YOUR OBJECTIVE: Go through the records and copy each line where the string "Client" occurs.

RECORDS FOR THIS TASK:
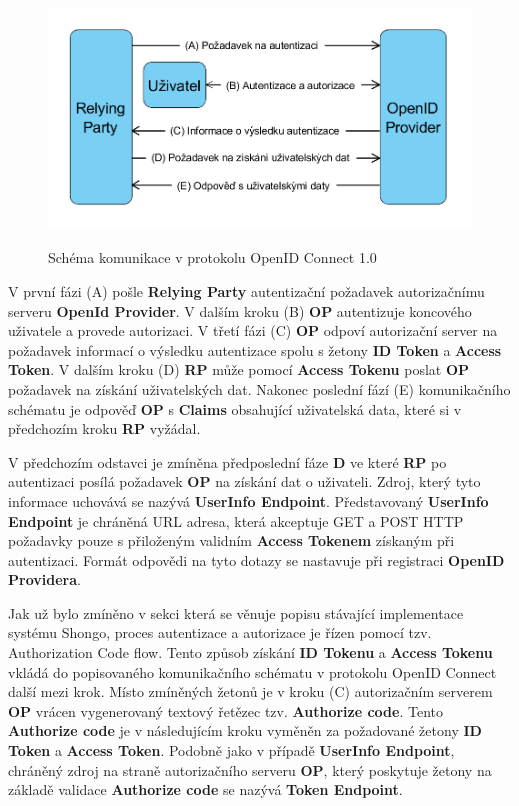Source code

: \documentclass[
  printed, %
  twoside, %
  table,   %
  nolof,     %
  nolot,     %
]{fithesis3}
\begin{document}
\begin{figure}[H]
\caption{Schéma komunikace v protokolu OpenID Connect 1.0}
\centering
\includegraphics[width=12.8cm]{pics/diplomkaOIDC} 
\label{fig:oidc}
\end{figure}
\par 

V první fázi (A) pošle \textbf{Relying Party} autentizační požadavek autorizačnímu serveru \textbf{OpenId Provider}. V dalším kroku (B) \textbf{OP} autentizuje koncového uživatele a provede autorizaci. V třetí fázi (C) \textbf{OP} odpoví autorizační server na požadavek informací o výsledku autentizace spolu s žetony \textbf{ID Token} a \textbf{Access Token}. V dalším kroku (D) \textbf{RP} může pomocí \textbf{Access Tokenu} poslat \textbf{OP} požadavek na získání uživatelských dat. Nakonec poslední fází (E) komunikačního schématu je odpověď \textbf{OP} s \textbf{Claims} obsahující uživatelská data, které si v předchozím kroku \textbf{RP} vyžádal. \par

V předchozím odstavci je zmíněna předposlední fáze \textbf{D} ve které \textbf{RP} po autentizaci posílá požadavek \textbf{OP} na získání dat o uživateli. Zdroj, který tyto informace uchovává se nazývá \textbf{UserInfo Endpoint}. Představovaný \textbf{UserInfo Endpoint} je chráněná URL adresa, která akceptuje GET a POST HTTP požadavky pouze s přiloženým validním \textbf{Access Tokenem} získaným při autentizaci. Formát odpovědi na tyto dotazy se nastavuje při registraci \textbf{OpenID Providera}.  \par

Jak už bylo zmíněno v sekci která se věnuje popisu stávající implementace systému Shongo, proces autentizace a autorizace je řízen pomocí tzv. Authorization Code flow. Tento způsob získání \textbf{ID Tokenu} a \textbf{Access Tokenu} vkládá do popisovaného komunikačního schématu v protokolu OpenID Connect další mezi krok. Místo zmíněných žetonů je v kroku (C) autorizačním serverem \textbf{OP} vrácen vygenerovaný textový řetězec tzv. \textbf{Authorize code}. Tento \textbf{Authorize code} je v následujícím kroku vyměněn za požadované žetony \textbf{ID Token} a \textbf{Access Token}. Podobně jako v případě \textbf{UserInfo Endpoint}, chráněný zdroj na straně autorizačního serveru \textbf{OP}, který poskytuje žetony na základě validace \textbf{Authorize code} se nazývá \textbf{Token Endpoint}.
\end{document}
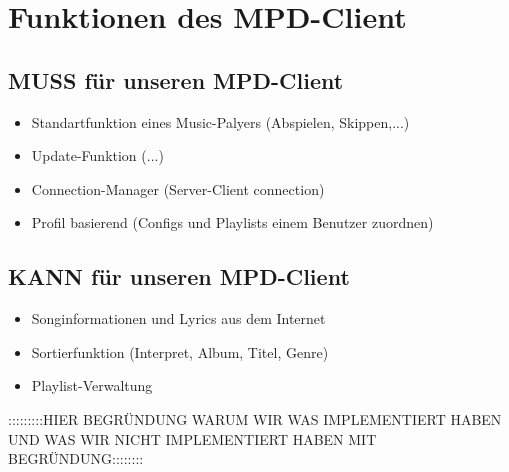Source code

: \chapter{Funktionen des MPD-Client}

\section{MUSS für unseren MPD-Client}

\renewcommand{\labelitemi}{•}
\begin{itemize}
	\item Standartfunktion eines Music-Palyers (Abspielen, Skippen,...)
	\item Update-Funktion (...)
	\item Connection-Manager (Server-Client connection)
	\item Profil basierend (Configs und Playlists einem Benutzer zuordnen)
\end{itemize}

\section{KANN für unseren MPD-Client}
\begin{itemize}
	\item Songinformationen und Lyrics aus dem Internet
	\item Sortierfunktion (Interpret, Album, Titel, Genre)
	\item Playlist-Verwaltung
\end{itemize}

:::::::::HIER BEGRÜNDUNG WARUM WIR WAS IMPLEMENTIERT HABEN UND WAS WIR NICHT IMPLEMENTIERT HABEN MIT BEGRÜNDUNG::::::::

EXERCISE RESULT:
: \chapter{Funktionen des MPD-Client}
\section{MUSS für unseren MPD-Client}
	\item Connection-Manager (Server-Client connection)
\section{KANN für unseren MPD-Client}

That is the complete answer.